This is a baffling problem wherein two zpools no longer exist after
boot. This is :
titan# uname -apKU
FreeBSD titan 15.0-CURRENT FreeBSD 15.0-CURRENT #1
main-n273749-4b65481ac68a-dirty: Wed Nov 20 15:08:52 GMT 2024
root@titan:/usr/obj/usr/src/amd64.amd64/sys/GENERIC-NODEBUG amd64 amd64
1500027 1500027
titan#
titan# zpool list
NAME SIZE ALLOC FREE CKPOINT EXPANDSZ FRAG CAP DEDUP
HEALTH ALTROOT
t0 444G 91.2G 353G - - 27% 20% 1.00x
ONLINE -
titan#
The *only* zpool that seems to exist in any reliable way is the little
NVME based unit for booting. The other two zpools vanished and yet the
devices exist just fine :
titan#
titan# camcontrol devlist
<ST20000NM007D-3DJ103 SN03> at scbus0 target 0 lun 0 (pass0,ada0)
<ST20000NM007D-3DJ103 SN03> at scbus1 target 0 lun 0 (pass1,ada1)
<AHCI SGPIO Enclosure 2.00 0001> at scbus2 target 0 lun 0 (ses0,pass2)
<AHCI SGPIO Enclosure 2.00 0001> at scbus6 target 0 lun 0 (ses1,pass3)
<SAMSUNG MZVKW512HMJP-000L7 6L6QCXA7> at scbus7 target 0 lun 1 (pass4,nda0)
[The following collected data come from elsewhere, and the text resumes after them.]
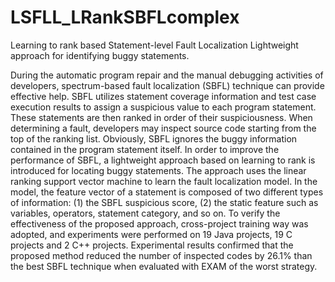 # LSFLL_LRankSBFLcomplex
Learning to rank based Statement-level Fault Localization Lightweight approach  for identifying buggy statements.

During the automatic program repair and the manual debugging activities of developers, spectrum-based fault localization (SBFL) technique can provide effective help. SBFL utilizes statement coverage information and test case execution results to assign a suspicious value to each program statement. These statements are then ranked in order of their suspiciousness. When determining a fault, developers may inspect source code starting from the top of the ranking list. Obviously, SBFL ignores the buggy information contained in the program statement itself. In order to improve the performance of SBFL, a lightweight approach based on learning to rank is introduced for locating buggy statements. The approach uses the linear ranking support vector machine to learn the fault localization model. In the model, the feature vector of a statement is composed of two different types of information: (1) the SBFL suspicious score, (2) the static feature such as variables, operators, statement category, and so on. To verify the effectiveness of the proposed approach, cross-project training way was adopted, and experiments were performed on 19 Java projects, 19 C projects and 2 C++ projects. Experimental results confirmed that the proposed method reduced the number of inspected codes by 26.1% than the best SBFL technique when evaluated with EXAM of the worst strategy.
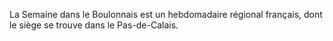 
La Semaine dans le Boulonnais est un hebdomadaire régional français, dont le siège se trouve dans le Pas-de-Calais.
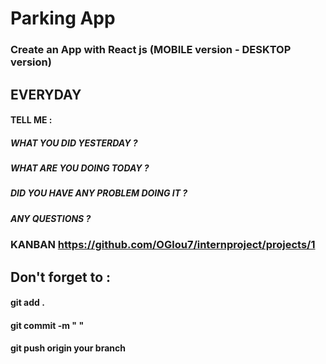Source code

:# Parking App

### Create an App with React js (MOBILE version - DESKTOP version)


## EVERYDAY
#### TELL ME : 
##### WHAT YOU DID YESTERDAY ?
##### WHAT ARE YOU DOING TODAY ?
##### DID YOU HAVE ANY PROBLEM DOING IT ?
##### ANY QUESTIONS ?
### KANBAN https://github.com/OGlou7/internproject/projects/1


## Don't forget to :
#### git add .
#### git commit -m " "
#### git push origin    your branch



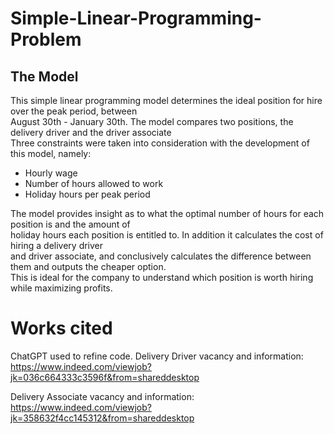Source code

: # Simple-Linear-Programming-Problem

## The Model 

This simple linear programming model determines the ideal position for hire over the peak period, between <br>
August 30th - January 30th. The model compares two positions, the delivery driver and the driver associate <br>
Three constraints were taken into consideration with the development of this model, namely:

- Hourly wage
- Number of hours allowed to work
- Holiday hours per peak period

The model provides insight as to what the optimal number of hours for each position is and the amount of <br>
holiday hours each position is entitled to. In addition it calculates the cost of hiring a delivery driver <br>
and driver associate, and conclusively calculates the difference between them and outputs the cheaper option. <br>
This is ideal for the company to understand which position is worth hiring while maximizing profits. 

# Works cited

ChatGPT used to refine code.
Delivery Driver vacancy and information: https://www.indeed.com/viewjob?jk=036c664333c3596f&from=shareddesktop 

Delivery Associate vacancy and information: https://www.indeed.com/viewjob?jk=358632f4cc145312&from=shareddesktop 
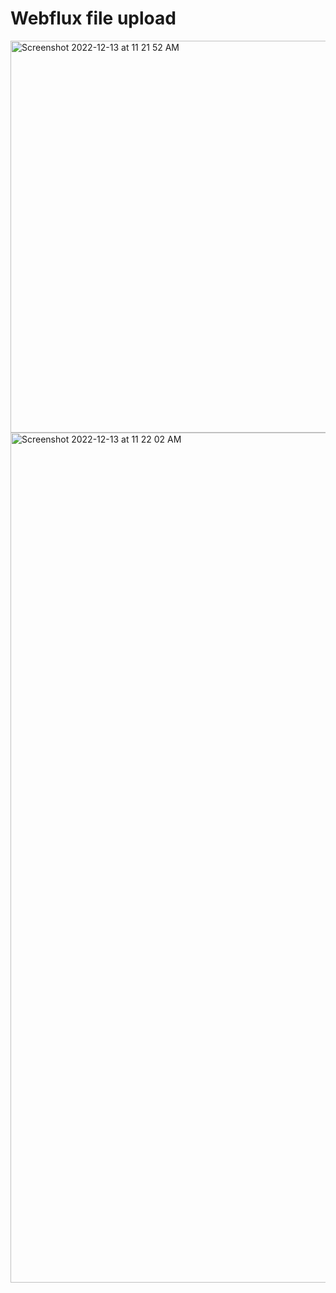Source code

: # Webflux file upload 

<img width="627" alt="Screenshot 2022-12-13 at 11 21 52 AM" src="https://user-images.githubusercontent.com/54174687/207237520-446b754c-4e03-45cf-8177-fc0f9ce9cb35.png">

<img width="1360" alt="Screenshot 2022-12-13 at 11 22 02 AM" src="https://user-images.githubusercontent.com/54174687/207237526-4dc9a325-4f0a-49a2-bc57-ddf33b93325e.png">


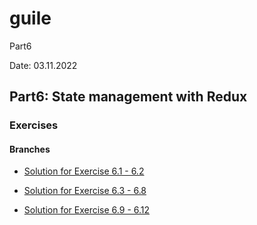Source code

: # guile
Part6

Date: 03.11.2022

## Part6: State management with Redux

### Exercises

#### Branches

- [Solution for Exercise 6.1 - 6.2](https://github.com/aiotrope/guile/tree/6.1/unicafe-redux)

- [Solution for Exercise 6.3 - 6.8](https://github.com/aiotrope/guile/tree/6.3/redux-anecdotes)

- [Solution for Exercise 6.9 - 6.12](https://github.com/aiotrope/guile/tree/6.9/redux-anecdotes)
<FREEBSD CTLDISK 0001> at scbus8 target 0 lun 0 (da0,pass5)
titan#
titan# nvmecontrol devlist
nvme0: SAMSUNG MZVKW512HMJP-000L7
nvme0ns1 (488386MB)
titan#
titan# zpool status t0
pool: t0
state: ONLINE
status: Some supported and requested features are not enabled on the pool.
The pool can still be used, but some features are unavailable.
action: Enable all features using 'zpool upgrade'. Once this is done,
the pool may no longer be accessible by software that does not
support
the features. See zpool-features(7) for details.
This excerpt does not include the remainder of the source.